Open Quuxplusone opened 2 months ago
@Quuxplusone thanks for the description of the problem. Will try to reproduce it, maybe it's linked to stopping and restarting the broker. Could you try it without rd_kafka_conf_set_rebalance_cb
to see if it happens too?
@Quuxplusone thanks for the description of the problem. Will try to reproduce it, maybe it's linked to stopping and restarting the broker. Could you try it without
rd_kafka_conf_set_rebalance_cb
to see if it happens too?
With vanilla librdkafka v2.3.0, but with our custom rd_kafka_conf_set_rebalance_cb
removed from the groupconsumer, our test is still red. With v2.3.0 plus removing our rd_kafka_conf_set_rebalance_cb
plus adding #4667, our test remains green. (IOW, whatever our weird rebalance callback is doing, and regardless of whether it's necessary for us in general, it seems irrelevant to this specific test.)
@Quuxplusone we're also facing similar issues in our use-cases, but it's very sporadic. We're working on a stable reproducer to move further. Checking if you have a public reproducer that you could share?

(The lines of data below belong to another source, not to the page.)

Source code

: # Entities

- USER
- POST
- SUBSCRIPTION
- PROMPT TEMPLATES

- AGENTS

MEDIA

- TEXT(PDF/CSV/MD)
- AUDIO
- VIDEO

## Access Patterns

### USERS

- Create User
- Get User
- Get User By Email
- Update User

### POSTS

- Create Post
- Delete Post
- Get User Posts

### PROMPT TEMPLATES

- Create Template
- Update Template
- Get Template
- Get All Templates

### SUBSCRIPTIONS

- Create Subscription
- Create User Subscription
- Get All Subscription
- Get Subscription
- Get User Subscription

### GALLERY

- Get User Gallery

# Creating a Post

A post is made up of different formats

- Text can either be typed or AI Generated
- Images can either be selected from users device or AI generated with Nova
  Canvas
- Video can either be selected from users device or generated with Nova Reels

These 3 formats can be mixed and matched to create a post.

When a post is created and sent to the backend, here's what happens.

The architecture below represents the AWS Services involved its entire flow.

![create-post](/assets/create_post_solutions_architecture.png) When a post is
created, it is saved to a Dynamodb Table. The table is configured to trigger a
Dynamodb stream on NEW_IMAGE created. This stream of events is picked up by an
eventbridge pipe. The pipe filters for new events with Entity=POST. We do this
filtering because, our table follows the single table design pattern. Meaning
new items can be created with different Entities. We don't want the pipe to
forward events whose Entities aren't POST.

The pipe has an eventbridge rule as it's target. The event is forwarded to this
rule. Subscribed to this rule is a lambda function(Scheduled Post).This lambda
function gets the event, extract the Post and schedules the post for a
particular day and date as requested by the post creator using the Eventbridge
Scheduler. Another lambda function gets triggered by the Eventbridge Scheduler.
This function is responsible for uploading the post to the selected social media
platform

Currently, I'm trying with the following test-setup, but the issue is reproduced very rarely:
Any ideas for improving the reproducer would be very helpful.
@Quuxplusone we're also facing similar issues in our use-cases, but it's very sporadic. We're working on a stable reproducer to move further. Checking if you have a public reproducer that you could share?
Nope, I never came up with a reproducer. But we haven't seen the problem at all since we applied #4667. I can add that our test topic definitely didn't have 1000 partitions, and off the top of my head I'm pretty sure it just had 1. Likewise I'm pretty sure we have only 1 broker.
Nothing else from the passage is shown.